In general, the answer is no. Moreover, the answer is no even if 
$$\phi(t)=f(t):=t\ln(1+t).$$ 

Indeed, suppose that $P(Z_i=0)=1-2p$ and $P(Z_i=b)=p=P(Z_i=-b)$ for all $i$, where 
\begin{equation}
	p:=\frac1{2b\ln(1+b)}
\end{equation}
and $b$ is a large enough positive real number so that $p\in(0,1/2)$. 

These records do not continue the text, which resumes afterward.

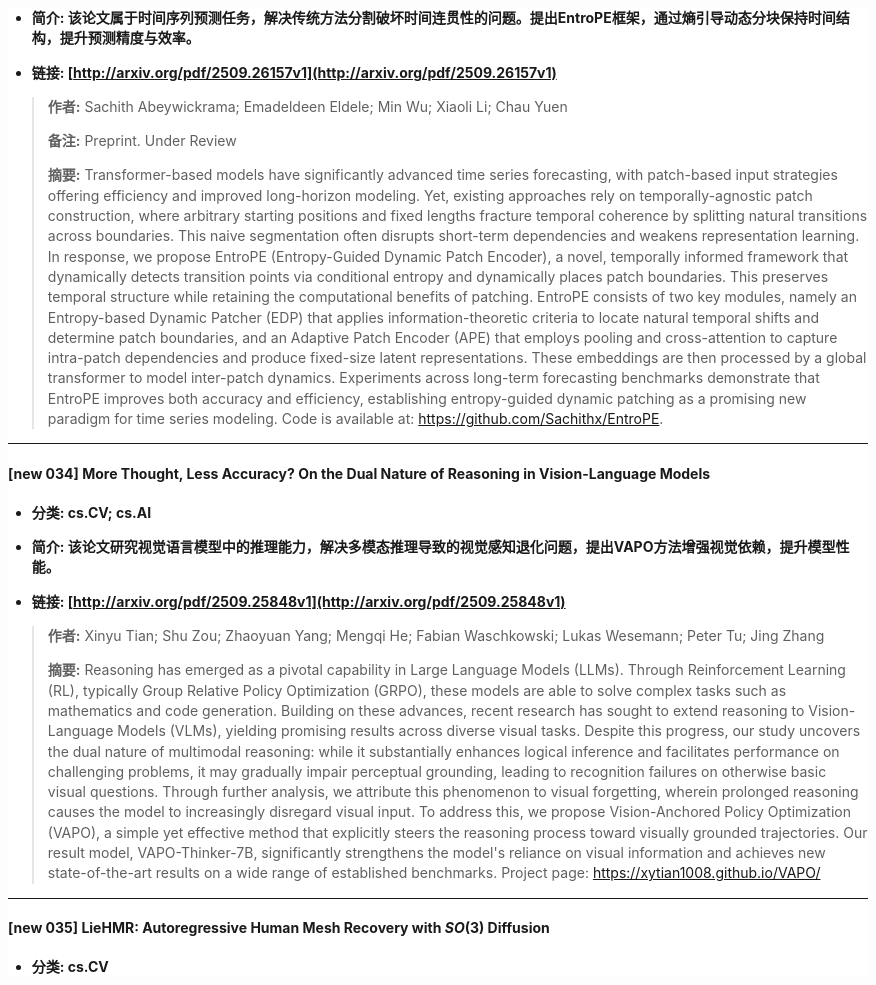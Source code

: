 - **简介: 该论文属于时间序列预测任务，解决传统方法分割破坏时间连贯性的问题。提出EntroPE框架，通过熵引导动态分块保持时间结构，提升预测精度与效率。**

- **链接: [http://arxiv.org/pdf/2509.26157v1](http://arxiv.org/pdf/2509.26157v1)**

> **作者:** Sachith Abeywickrama; Emadeldeen Eldele; Min Wu; Xiaoli Li; Chau Yuen
>
> **备注:** Preprint. Under Review
>
> **摘要:** Transformer-based models have significantly advanced time series forecasting, with patch-based input strategies offering efficiency and improved long-horizon modeling. Yet, existing approaches rely on temporally-agnostic patch construction, where arbitrary starting positions and fixed lengths fracture temporal coherence by splitting natural transitions across boundaries. This naive segmentation often disrupts short-term dependencies and weakens representation learning. In response, we propose EntroPE (Entropy-Guided Dynamic Patch Encoder), a novel, temporally informed framework that dynamically detects transition points via conditional entropy and dynamically places patch boundaries. This preserves temporal structure while retaining the computational benefits of patching. EntroPE consists of two key modules, namely an Entropy-based Dynamic Patcher (EDP) that applies information-theoretic criteria to locate natural temporal shifts and determine patch boundaries, and an Adaptive Patch Encoder (APE) that employs pooling and cross-attention to capture intra-patch dependencies and produce fixed-size latent representations. These embeddings are then processed by a global transformer to model inter-patch dynamics. Experiments across long-term forecasting benchmarks demonstrate that EntroPE improves both accuracy and efficiency, establishing entropy-guided dynamic patching as a promising new paradigm for time series modeling. Code is available at: https://github.com/Sachithx/EntroPE.
>
---
#### [new 034] More Thought, Less Accuracy? On the Dual Nature of Reasoning in Vision-Language Models
- **分类: cs.CV; cs.AI**

- **简介: 该论文研究视觉语言模型中的推理能力，解决多模态推理导致的视觉感知退化问题，提出VAPO方法增强视觉依赖，提升模型性能。**

- **链接: [http://arxiv.org/pdf/2509.25848v1](http://arxiv.org/pdf/2509.25848v1)**

> **作者:** Xinyu Tian; Shu Zou; Zhaoyuan Yang; Mengqi He; Fabian Waschkowski; Lukas Wesemann; Peter Tu; Jing Zhang
>
> **摘要:** Reasoning has emerged as a pivotal capability in Large Language Models (LLMs). Through Reinforcement Learning (RL), typically Group Relative Policy Optimization (GRPO), these models are able to solve complex tasks such as mathematics and code generation. Building on these advances, recent research has sought to extend reasoning to Vision-Language Models (VLMs), yielding promising results across diverse visual tasks. Despite this progress, our study uncovers the dual nature of multimodal reasoning: while it substantially enhances logical inference and facilitates performance on challenging problems, it may gradually impair perceptual grounding, leading to recognition failures on otherwise basic visual questions. Through further analysis, we attribute this phenomenon to visual forgetting, wherein prolonged reasoning causes the model to increasingly disregard visual input. To address this, we propose Vision-Anchored Policy Optimization (VAPO), a simple yet effective method that explicitly steers the reasoning process toward visually grounded trajectories. Our result model, VAPO-Thinker-7B, significantly strengthens the model's reliance on visual information and achieves new state-of-the-art results on a wide range of established benchmarks. Project page: https://xytian1008.github.io/VAPO/
>
---
#### [new 035] LieHMR: Autoregressive Human Mesh Recovery with $SO(3)$ Diffusion
- **分类: cs.CV**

Then for all $i$ we have $EZ_i=0$ and $Ef(|Z_i|)=1$, so that $\|Z_i\|_f\le1$. On the other hand, for all real $c>0$ and all natural $n\ge2$
\begin{equation}
\begin{aligned}
	&Ef\Big(\Big|\frac1n\sum_{i=1}^n Z_i\Big|/c\Big) \\ 
	&\ge\sum_{i=1}^n f\Big(\frac b{cn}\Big)P(|Z_i|=b,\ Z_j=0\ \forall j\ne i) \\ 
	&=n f\Big(\frac b{cn}\Big)2p(1-2p)^{n-1} \\ 
	&=\frac{2pb}c\,\ln\Big(1+\frac b{cn}\Big)(1-2p)^{n-1}\to\frac1{2c}>1 
\end{aligned}
\end{equation}
as $n\to\infty$, if $b=n^2$ and $c\in(0,1/2)$. So, for all large enough $n$ we have $Ef\big(\big|\frac1n\sum_{i=1}^n Z_i\big|/c\big)>1$ and hence $\|\frac1n\sum_{i=1}^n Z_i\|_f\ge c$ and hence 
\begin{equation}
	\Big\|\frac1n\sum_{i=1}^n Z_i\Big\|_f\not\to0 
\end{equation}
as $n\to\infty$.